Monday, July 15, 2019

My server's not having a good time

Remember that scene at the beginning of Back to the Future, when Doc Brown gets all his clocks ringing at the same time, and he's so excited? It's okay if you don't, it's pretty much a throw-away joke to set up a cool skateboarding sequence for Marty. But as a programmer, that scene really speaks to me. Getting a bunch of clocks to all be in perfect sync would be a huge accomplishment!

Time synchronization is one of those things that you don't really have to think about until you do. Part of the reason for this is that our laptops and devices are constantly syncing back to time servers, which themselves are constantly syncing to atomic clocks. Most of the time, this works really well and things stay very well in sync. But if that sync ever breaks down, the device's clock will quickly start to drift. Put your phone in airplane mode for an extended period of time and you'll be surprised how far off the time gets.
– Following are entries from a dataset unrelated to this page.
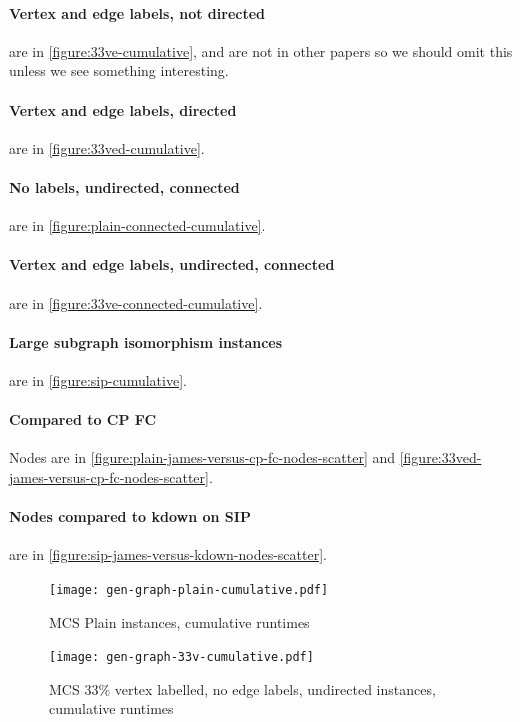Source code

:\documentclass[letterpaper]{article}
\begin{document}
\paragraph{Vertex and edge labels, not directed} are in \cref{figure:33ve-cumulative}, and are not in other papers so we should omit this unless we see something interesting.

\paragraph{Vertex and edge labels, directed} are in \cref{figure:33ved-cumulative}.

\paragraph{No labels, undirected, connected} are in \cref{figure:plain-connected-cumulative}.

\paragraph{Vertex and edge labels, undirected, connected} are in \cref{figure:33ve-connected-cumulative}.

\paragraph{Large subgraph isomorphism instances} are in \cref{figure:sip-cumulative}.

\paragraph{Compared to CP FC} Nodes are in \cref{figure:plain-james-versus-cp-fc-nodes-scatter} and \cref{figure:33ved-james-versus-cp-fc-nodes-scatter}.

\paragraph{Nodes compared to kdown on SIP} are in \cref{figure:sip-james-versus-kdown-nodes-scatter}.

\begin{figure}
    \centering
    \texttt{[image: gen-graph-plain-cumulative.pdf]}
    \caption{MCS Plain instances, cumulative runtimes}\label{figure:plain-cumulative}
\end{figure}

\begin{figure}
    \centering
    \texttt{[image: gen-graph-33v-cumulative.pdf]}
    \caption{MCS 33\% vertex labelled, no edge labels, undirected instances, cumulative runtimes}\label{figure:33v-cumulative}
\end{figure}
\end{document}
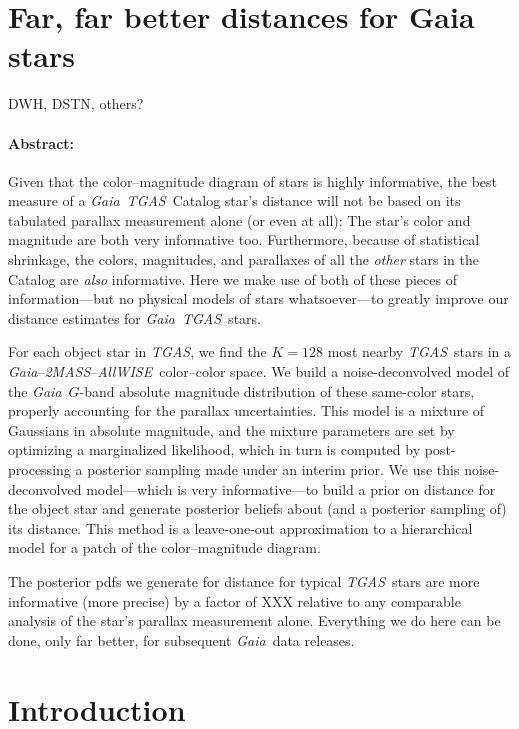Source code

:\documentclass[12pt]{article}
\newcommand{\project}[1]{\textsl{#1}}
\newcommand{\acronym}[1]{\small{#1}}
\newcommand{\gaia}{\project{Gaia}}
\newcommand{\tgas}{\project{\acronym{TGAS}}}
\newcommand{\twomass}{\project{\acronym{2MASS}}}
\newcommand{\wise}{\project{All\acronym{WISE}}}
\begin{document}
\section*{Far, far better distances for Gaia stars}

\noindent
DWH, DSTN, others?

\paragraph{Abstract:}
Given that the color--magnitude diagram of stars is highly informative, the
best measure of a \gaia\ \tgas\ Catalog star's distance will not be based on
its tabulated parallax measurement alone (or even at all):
The star's color and magnitude are both very informative too.
Furthermore, because of statistical shrinkage, the colors, magnitudes,
and parallaxes of all the \emph{other} stars in the Catalog are \emph{also}
informative.
Here we make use of both of these pieces of information---but no
physical models of stars whatsoever---to greatly improve our distance
estimates for \gaia\ \tgas\ stars.

For each object star in \tgas, we find the $K=128$ most nearby \tgas\ stars
in a \gaia--\twomass--\wise\ color--color space.
We build a noise-deconvolved model of the \gaia\ $G$-band absolute
magnitude distribution of these same-color stars, properly accounting
for the parallax uncertainties.
This model is a mixture of Gaussians in absolute magnitude, and the
mixture parameters are set by optimizing a marginalized likelihood,
which in turn is computed by post-processing a posterior sampling made
under an interim prior.
We use this noise-deconvolved model---which is very informative---to
build a prior on distance for the object star and generate posterior
beliefs about (and a posterior sampling of) its distance.
This method is a leave-one-out approximation to a hierarchical model for
a patch of the color--magnitude diagram.

The posterior pdfs we generate for distance for typical \tgas\ stars
are more informative (more precise) by a factor of XXX relative to any
comparable analysis of the star's parallax measurement alone.
Everything we do here can be done, only far better, for subsequent
\gaia\ data releases.

\section{Introduction}
\end{document}
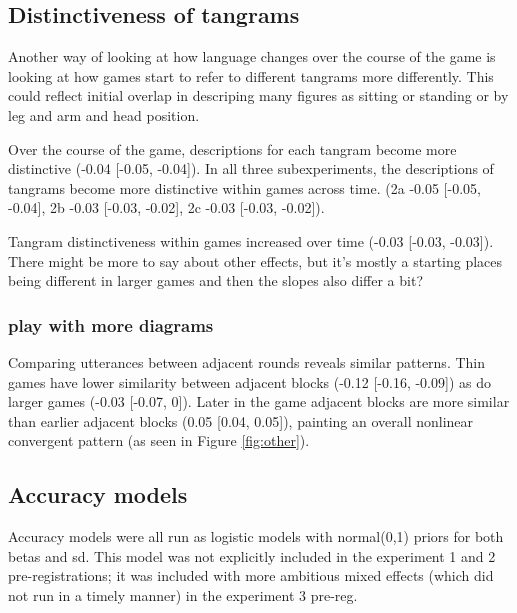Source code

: \documentclass[
  english,
  a4paper,
]{article}
\begin{document}
\hypertarget{distinctiveness-of-tangrams}{%
\subsection{Distinctiveness of tangrams}\label{distinctiveness-of-tangrams}}

Another way of looking at how language changes over the course of the game is looking at how games start to refer to different tangrams more differently. This could reflect initial overlap in descriping many figures as sitting or standing or by leg and arm and head position.

Over the course of the game, descriptions for each tangram become more distinctive (-0.04 {[}-0.05, -0.04{]}).
In all three subexperiments, the descriptions of tangrams become more distinctive within games across time. (2a -0.05 {[}-0.05, -0.04{]}, 2b -0.03 {[}-0.03, -0.02{]}, 2c -0.03 {[}-0.03, -0.02{]}).

Tangram distinctiveness within games increased over time (-0.03 {[}-0.03, -0.03{]}). There might be more to say about other effects, but it's mostly a starting places being different in larger games and then the slopes also differ a bit?

\hypertarget{play-with-more-diagrams}{%
\subsubsection{play with more diagrams}\label{play-with-more-diagrams}}

Comparing utterances between adjacent rounds reveals similar patterns. Thin games have lower similarity between adjacent blocks (-0.12 {[}-0.16, -0.09{]}) as do larger games (-0.03 {[}-0.07, 0{]}). Later in the game adjacent blocks are more similar than earlier adjacent blocks (0.05 {[}0.04, 0.05{]}), painting an overall nonlinear convergent pattern (as seen in Figure \ref{fig:other}).

\hypertarget{accuracy-models}{%
\subsection{Accuracy models}\label{accuracy-models}}

Accuracy models were all run as logistic models with normal(0,1) priors for both betas and sd. This model was not explicitly included in the experiment 1 and 2 pre-registrations; it was included with more ambitious mixed effects (which did not run in a timely manner) in the experiment 3 pre-reg.
\end{document}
Individual devices use the electric frequency of their power source to estimate the passage of a second. This is conceptually similar to how atomic clocks work, but is far less accurate. This is why the time server synchronization is necessary.

The fun part about time synchronization is that when it fails, it usually does so silently. Windows (both desktop and server versions) has a service called the "Windows Time Service" that is responsible for this sync. If it crashes, or runs into some other sort of problem, it doesn't tell you, but clock will begin to drift. It's easy enough to fix - just restart the service (even if it's still running) and it will catch up. (Sometime the catch-up is instantaneous, but sometimes it will adjust itself more gradually. This depends on a number of settings, including domain ones.)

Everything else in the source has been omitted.